Un proyecto independiente necesita superar la posición defensiva y producir forma, deseo, programa, conversación y belleza. Para hacerlo requiere relaciones, porque quien permanezca aislado en una época de fragmentación enfrentará individualmente poderes que actúan de manera coordinada, transnacional y asimétrica.

La balcanización que se produce desde arriba solo puede enfrentarse mediante asociaciones construidas desde abajo, sin convertirlas en unidades obligatorias, silenciamientos de diferencias o nuevas burocracias que reproduzcan aquello que pretenden combatir. Se trata de aprender a cooperar alrededor de bienes concretos y de sostener vínculos que permitan hacerlos existir.

Que las cosas sucedan

Las condiciones materiales de cada persona son distintas. Hay proyectos que necesitan dinero, equipos y estructuras que la voluntad jamás podrá reemplazar, pero también hay muchas cosas que nunca empiezan porque esperan un financiamiento, una institución o una autorización que probablemente no lleguen.

En una época de escasez, el mejor incentivo disponible puede ser hacer algo que valga la pena. Para eso hay que reconocer lo que cada uno sabe hacer y vincularlo con las capacidades de otros. Formar parte de una construcción con otras personas tampoco garantiza que uno vaya a conducirla, firmarla o convertirse en su cara visible. La cultura de la selfie nos acostumbró a interpretar cualquier esfuerzo que no termine en protagonismo personal como una pérdida, aunque las obras importantes suelen necesitar personas dispuestas a ocupar lugares distintos dentro de un mismo proyecto.

La Argentina tiene una larga tradición de construir con recursos escasos. Clubes, bibliotecas, parroquias, teatros, cooperadoras, sociedades de fomento y centros culturales aparecieron muchas veces porque un grupo decidió organizarse alrededor de una necesidad concreta. Varias de esas instituciones se burocratizaron, fueron capturadas o desaparecieron, pero la capacidad que las produjo sigue viva.

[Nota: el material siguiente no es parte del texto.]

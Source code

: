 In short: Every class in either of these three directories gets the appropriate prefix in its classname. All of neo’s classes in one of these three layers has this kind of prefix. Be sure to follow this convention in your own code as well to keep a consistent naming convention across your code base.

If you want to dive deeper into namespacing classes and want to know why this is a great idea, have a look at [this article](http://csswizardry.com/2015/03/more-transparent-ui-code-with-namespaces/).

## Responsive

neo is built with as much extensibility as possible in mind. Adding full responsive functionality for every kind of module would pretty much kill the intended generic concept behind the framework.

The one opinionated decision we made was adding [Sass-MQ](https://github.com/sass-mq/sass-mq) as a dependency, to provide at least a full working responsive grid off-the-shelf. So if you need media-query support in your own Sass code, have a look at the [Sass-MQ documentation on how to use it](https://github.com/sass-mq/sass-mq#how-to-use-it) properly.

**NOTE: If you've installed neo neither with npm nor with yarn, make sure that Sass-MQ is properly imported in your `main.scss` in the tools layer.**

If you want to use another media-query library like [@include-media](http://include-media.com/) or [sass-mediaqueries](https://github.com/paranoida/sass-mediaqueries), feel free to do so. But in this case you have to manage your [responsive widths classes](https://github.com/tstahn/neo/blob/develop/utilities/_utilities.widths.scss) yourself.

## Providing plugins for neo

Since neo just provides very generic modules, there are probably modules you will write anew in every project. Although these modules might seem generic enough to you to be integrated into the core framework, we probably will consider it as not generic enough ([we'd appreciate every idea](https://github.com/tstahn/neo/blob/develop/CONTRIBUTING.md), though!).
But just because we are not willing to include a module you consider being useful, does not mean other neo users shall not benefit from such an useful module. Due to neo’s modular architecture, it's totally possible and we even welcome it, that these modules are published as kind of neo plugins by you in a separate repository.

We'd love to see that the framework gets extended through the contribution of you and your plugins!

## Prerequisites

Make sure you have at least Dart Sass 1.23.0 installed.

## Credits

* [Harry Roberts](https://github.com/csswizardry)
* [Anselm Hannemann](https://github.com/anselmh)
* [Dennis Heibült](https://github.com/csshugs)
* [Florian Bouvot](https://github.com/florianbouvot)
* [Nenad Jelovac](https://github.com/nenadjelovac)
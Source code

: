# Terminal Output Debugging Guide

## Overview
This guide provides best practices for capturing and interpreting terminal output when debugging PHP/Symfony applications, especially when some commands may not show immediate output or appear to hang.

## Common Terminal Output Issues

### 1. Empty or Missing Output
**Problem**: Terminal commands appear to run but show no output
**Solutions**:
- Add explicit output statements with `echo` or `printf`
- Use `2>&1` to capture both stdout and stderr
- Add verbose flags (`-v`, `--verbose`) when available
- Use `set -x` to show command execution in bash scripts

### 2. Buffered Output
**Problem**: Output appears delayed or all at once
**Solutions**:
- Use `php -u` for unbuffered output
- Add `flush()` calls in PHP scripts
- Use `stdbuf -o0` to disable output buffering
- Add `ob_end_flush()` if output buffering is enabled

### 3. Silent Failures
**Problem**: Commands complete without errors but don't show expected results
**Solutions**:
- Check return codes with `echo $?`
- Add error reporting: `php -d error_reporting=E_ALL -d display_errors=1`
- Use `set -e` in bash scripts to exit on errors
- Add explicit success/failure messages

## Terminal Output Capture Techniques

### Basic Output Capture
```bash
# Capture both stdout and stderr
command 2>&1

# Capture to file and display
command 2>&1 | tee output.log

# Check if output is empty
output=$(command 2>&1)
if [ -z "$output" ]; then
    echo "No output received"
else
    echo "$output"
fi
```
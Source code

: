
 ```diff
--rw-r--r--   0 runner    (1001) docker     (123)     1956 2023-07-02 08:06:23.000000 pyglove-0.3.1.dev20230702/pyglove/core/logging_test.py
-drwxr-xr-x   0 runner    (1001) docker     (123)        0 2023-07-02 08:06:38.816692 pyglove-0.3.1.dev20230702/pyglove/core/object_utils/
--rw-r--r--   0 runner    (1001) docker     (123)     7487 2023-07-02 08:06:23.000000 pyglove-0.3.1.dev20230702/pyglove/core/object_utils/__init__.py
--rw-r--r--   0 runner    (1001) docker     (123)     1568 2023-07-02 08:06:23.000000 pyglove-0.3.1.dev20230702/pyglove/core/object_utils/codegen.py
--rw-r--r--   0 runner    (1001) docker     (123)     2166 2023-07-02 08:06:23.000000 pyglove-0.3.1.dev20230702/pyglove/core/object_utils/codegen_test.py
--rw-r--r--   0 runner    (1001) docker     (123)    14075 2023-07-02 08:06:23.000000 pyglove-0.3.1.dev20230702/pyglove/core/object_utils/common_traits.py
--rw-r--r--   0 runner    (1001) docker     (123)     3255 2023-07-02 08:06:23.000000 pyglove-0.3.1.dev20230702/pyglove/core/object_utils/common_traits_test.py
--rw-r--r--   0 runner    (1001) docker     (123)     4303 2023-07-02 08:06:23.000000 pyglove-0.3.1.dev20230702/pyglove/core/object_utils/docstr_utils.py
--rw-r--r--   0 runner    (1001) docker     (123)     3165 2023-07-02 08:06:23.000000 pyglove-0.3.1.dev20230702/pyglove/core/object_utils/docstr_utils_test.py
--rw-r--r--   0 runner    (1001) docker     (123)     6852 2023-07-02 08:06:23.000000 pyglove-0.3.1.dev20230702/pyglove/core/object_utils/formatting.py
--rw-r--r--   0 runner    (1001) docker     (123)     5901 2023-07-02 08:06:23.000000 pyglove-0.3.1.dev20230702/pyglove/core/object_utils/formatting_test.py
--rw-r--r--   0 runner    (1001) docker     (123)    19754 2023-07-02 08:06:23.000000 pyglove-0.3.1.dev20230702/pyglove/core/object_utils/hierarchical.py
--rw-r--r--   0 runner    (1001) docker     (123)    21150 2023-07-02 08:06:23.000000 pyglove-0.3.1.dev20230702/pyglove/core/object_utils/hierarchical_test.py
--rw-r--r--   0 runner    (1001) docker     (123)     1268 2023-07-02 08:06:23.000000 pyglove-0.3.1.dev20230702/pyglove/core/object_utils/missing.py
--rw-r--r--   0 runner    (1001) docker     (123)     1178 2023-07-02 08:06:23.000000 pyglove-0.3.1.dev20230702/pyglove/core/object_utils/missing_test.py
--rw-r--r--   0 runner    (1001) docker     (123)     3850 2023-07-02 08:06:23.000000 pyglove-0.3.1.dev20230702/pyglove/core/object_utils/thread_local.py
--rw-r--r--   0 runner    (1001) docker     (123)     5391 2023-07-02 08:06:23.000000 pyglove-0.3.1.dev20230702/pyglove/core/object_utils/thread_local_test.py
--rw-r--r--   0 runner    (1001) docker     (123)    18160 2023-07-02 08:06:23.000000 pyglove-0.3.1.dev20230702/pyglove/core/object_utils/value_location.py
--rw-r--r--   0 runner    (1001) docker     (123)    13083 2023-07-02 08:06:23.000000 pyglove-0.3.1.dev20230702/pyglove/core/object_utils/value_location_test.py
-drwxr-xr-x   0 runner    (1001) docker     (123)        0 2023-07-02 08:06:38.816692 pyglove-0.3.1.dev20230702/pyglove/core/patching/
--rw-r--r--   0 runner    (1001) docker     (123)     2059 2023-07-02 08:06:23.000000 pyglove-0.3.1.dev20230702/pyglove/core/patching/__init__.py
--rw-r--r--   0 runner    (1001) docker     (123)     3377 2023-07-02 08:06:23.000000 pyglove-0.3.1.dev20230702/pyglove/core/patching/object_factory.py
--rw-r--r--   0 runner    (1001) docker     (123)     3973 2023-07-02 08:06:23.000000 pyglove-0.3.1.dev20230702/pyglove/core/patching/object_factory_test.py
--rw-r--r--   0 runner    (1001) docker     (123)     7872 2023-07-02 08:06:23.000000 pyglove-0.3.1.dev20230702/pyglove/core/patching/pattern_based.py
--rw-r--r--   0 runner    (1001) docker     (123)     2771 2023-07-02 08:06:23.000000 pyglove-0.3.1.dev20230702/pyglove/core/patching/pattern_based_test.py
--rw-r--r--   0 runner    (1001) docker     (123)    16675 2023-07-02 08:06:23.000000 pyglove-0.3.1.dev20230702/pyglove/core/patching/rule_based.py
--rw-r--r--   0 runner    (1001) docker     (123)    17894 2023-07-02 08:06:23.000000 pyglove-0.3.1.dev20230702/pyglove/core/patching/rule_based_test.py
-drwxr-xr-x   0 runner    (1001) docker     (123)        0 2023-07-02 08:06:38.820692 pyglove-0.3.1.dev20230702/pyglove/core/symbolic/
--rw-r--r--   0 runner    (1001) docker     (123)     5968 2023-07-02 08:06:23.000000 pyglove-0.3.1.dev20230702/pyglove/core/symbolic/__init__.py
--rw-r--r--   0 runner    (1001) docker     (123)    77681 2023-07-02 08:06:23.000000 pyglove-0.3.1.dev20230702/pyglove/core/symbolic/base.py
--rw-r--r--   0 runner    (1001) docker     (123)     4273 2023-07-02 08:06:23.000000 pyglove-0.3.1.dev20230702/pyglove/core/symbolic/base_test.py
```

Algún sabio maestro-amigo, no sin algo de razón, podría sugerirnos que quizás las instituciones son las que continúan vivas y lo que ha muerto es la tradición que alguna vez les dió sentido. Sin embargo, estos pensamientos volcados aquí parten de la confianza en que esa tradición no ha desaparecido por completo. Permanece dispersa, debilitada, pero todavía está ahí. Tal vez no haya que inventarla nuevamente, sino encontrar las formas capaces de recordarla y ponerla otra vez en movimiento.

Todavía somos capaces de convertir una dificultad compartida en una obra, un espacio o una comunidad. Quizás la salida empiece cuando dejemos de esperar las condiciones perfectas, reconozcamos lo que ya existe alrededor nuestro y nos animemos a ponerlo en movimiento. La Argentina conserva aún una enorme capacidad para mezclar personas, improvisar instituciones, hacer belleza con poco y transformar los problemas en formas de encuentro. Mientras esa capacidad permanezca viva, todavía habrá razones para confiar en lo que podamos construir desde nuestra tierra.